Efficient jaccard similarity DocumentTermMatrix

Tags:

r

text-mining

tm

slam

I want a way to efficiently calculate Jaccard similarity between documents of a tm::DocumentTermMatrix. I can do something similar for cosine similarity via the slam package as shown in this answer. I came across another question and response on CrossValidated that was R specific but about matrix algebra not necessarily the most efficient route. I tried to implement that solution with more efficient slam functions but do not get the same solution as when I use a less efficient approach of coercing the DTM to a matrix and using proxy::dist.

How can I efficiently calculate Jaccard similarity between documents of a large DocumentTermMatrix in R?

#Data & Pacages

library(Matrix);library(proxy);library(tm);library(slam);library(Matrix)

mat <- structure(list(i = c(1L, 2L, 1L, 2L, 1L, 2L, 1L, 2L, 3L, 1L, 
    2L, 3L, 3L, 3L, 4L, 4L, 4L, 4L), j = c(1L, 1L, 2L, 2L, 3L, 3L, 
    4L, 4L, 4L, 5L, 5L, 6L, 7L, 8L, 9L, 10L, 11L, 12L), v = c(1, 
    1, 1, 1, 2, 2, 1, 1, 1, 1, 1, 1, 2, 1, 1, 1, 1, 1), nrow = 4L, 
        ncol = 12L, dimnames = structure(list(Docs = c("1", "2", 
        "3", "4"), Terms = c("computer", "is", "fun", "not", "too", 
        "no", "it's", "dumb", "what", "should", "we", "do")), .Names = c("Docs", 
        "Terms"))), .Names = c("i", "j", "v", "nrow", "ncol", "dimnames"
    ), class = c("DocumentTermMatrix", "simple_triplet_matrix"), weighting = c("term frequency", 
    "tf"))

#Inefficient Calculation (expected output)

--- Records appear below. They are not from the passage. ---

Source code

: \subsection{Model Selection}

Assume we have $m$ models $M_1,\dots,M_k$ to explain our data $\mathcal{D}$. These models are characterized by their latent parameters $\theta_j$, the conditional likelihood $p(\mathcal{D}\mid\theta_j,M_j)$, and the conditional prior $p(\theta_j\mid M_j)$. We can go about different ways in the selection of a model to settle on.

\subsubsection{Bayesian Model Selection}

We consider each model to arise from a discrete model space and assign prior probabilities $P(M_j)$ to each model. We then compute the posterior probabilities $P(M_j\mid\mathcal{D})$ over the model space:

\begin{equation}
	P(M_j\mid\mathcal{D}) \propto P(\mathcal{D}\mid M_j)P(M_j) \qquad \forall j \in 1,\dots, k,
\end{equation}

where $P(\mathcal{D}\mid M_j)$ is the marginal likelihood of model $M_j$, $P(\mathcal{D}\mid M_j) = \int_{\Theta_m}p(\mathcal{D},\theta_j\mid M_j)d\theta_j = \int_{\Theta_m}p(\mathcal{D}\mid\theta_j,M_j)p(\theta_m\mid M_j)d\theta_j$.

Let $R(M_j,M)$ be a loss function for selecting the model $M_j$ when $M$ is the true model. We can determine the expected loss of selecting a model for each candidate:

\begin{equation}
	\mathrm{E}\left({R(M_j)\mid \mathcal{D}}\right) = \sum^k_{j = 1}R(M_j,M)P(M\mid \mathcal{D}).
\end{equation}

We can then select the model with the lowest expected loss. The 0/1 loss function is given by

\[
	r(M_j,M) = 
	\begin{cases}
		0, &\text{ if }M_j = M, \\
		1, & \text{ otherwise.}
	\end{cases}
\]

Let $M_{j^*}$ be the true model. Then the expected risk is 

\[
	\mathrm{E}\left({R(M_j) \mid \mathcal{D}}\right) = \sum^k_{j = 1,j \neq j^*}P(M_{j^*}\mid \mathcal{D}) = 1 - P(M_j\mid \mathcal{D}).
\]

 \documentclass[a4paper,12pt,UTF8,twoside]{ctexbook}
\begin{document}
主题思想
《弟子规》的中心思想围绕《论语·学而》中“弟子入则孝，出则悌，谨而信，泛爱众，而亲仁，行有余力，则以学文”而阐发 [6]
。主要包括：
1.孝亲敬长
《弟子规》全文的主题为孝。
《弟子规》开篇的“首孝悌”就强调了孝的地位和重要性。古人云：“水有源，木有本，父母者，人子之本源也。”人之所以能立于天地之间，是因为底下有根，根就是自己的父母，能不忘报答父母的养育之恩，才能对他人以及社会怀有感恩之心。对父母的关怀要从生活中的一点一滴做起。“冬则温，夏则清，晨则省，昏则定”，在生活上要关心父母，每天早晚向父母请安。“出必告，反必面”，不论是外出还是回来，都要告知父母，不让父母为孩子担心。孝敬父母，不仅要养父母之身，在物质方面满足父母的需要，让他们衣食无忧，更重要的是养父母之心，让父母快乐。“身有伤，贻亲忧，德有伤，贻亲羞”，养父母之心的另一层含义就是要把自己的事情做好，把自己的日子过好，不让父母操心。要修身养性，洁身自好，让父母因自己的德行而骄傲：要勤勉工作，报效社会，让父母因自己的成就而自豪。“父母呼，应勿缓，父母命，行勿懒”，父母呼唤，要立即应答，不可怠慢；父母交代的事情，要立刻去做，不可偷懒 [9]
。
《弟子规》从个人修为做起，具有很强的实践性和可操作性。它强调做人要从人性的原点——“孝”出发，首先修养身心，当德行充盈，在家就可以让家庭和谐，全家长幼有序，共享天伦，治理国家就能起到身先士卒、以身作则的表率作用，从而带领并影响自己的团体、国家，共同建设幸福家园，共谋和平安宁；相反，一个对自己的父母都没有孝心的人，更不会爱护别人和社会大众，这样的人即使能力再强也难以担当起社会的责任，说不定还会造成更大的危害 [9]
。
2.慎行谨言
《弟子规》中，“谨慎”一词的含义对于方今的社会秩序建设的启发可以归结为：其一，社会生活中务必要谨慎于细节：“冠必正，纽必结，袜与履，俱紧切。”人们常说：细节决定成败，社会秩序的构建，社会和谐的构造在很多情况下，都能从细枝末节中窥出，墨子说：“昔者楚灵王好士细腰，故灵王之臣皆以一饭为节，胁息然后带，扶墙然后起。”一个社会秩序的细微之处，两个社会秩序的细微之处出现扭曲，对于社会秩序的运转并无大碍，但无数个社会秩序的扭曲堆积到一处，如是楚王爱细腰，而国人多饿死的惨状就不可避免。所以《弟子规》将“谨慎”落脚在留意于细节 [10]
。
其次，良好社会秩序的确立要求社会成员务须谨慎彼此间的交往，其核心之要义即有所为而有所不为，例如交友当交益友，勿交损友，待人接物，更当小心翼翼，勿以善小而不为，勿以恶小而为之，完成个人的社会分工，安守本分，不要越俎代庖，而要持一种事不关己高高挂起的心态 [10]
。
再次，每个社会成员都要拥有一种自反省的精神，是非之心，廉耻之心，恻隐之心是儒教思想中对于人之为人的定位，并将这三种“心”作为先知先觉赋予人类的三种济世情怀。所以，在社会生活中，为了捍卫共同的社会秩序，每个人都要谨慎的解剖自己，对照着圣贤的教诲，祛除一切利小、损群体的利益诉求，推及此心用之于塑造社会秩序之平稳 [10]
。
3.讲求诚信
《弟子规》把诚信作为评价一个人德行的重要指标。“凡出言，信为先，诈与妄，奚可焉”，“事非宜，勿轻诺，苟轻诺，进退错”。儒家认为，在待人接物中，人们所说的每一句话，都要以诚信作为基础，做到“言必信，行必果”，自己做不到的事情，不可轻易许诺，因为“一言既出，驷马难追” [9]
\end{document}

proxy::dist(as.matrix(mat), method = 'jaccard')

##       1     2     3
## 2 0.000            
## 3 0.875 0.875      
## 4 1.000 1.000 1.000

#My Attempt

A <- slam::tcrossprod_simple_triplet_matrix(mat)
im <- which(A > 0, arr.ind=TRUE)
b <- slam::row_sums(mat)
Aim <- A[im]

stats::as.dist(Matrix::sparseMatrix(
      i = im[,1],
      j = im[,2],
      x = Aim / (b[im[,1]] + b[im[,2]] - Aim),
      dims = dim(A)
))

##     1   2   3
## 2 2.0        
## 3 0.1 0.1    
## 4 0.0 0.0 0.0

Outputs do not match.

FYI Here is the original text:

c("Computer is fun. Not too fun.", "Computer is fun. Not too fun.", 
    "No it's not, it's dumb.", "What should we do?")

I'd expect elements 1 & 2 to be 0 distance and element 3 to be closer to element 1 than element 1 and 4 (I'd expect furthest distance as no words are shared) as seen in the proxy::dist solution.

EDIT

Note that even on a medium sized DTM the matrix becomes huge. Here's an example with the vegan package. Note 4 minutes to solve where as the cosine similarity is ~5 seconds.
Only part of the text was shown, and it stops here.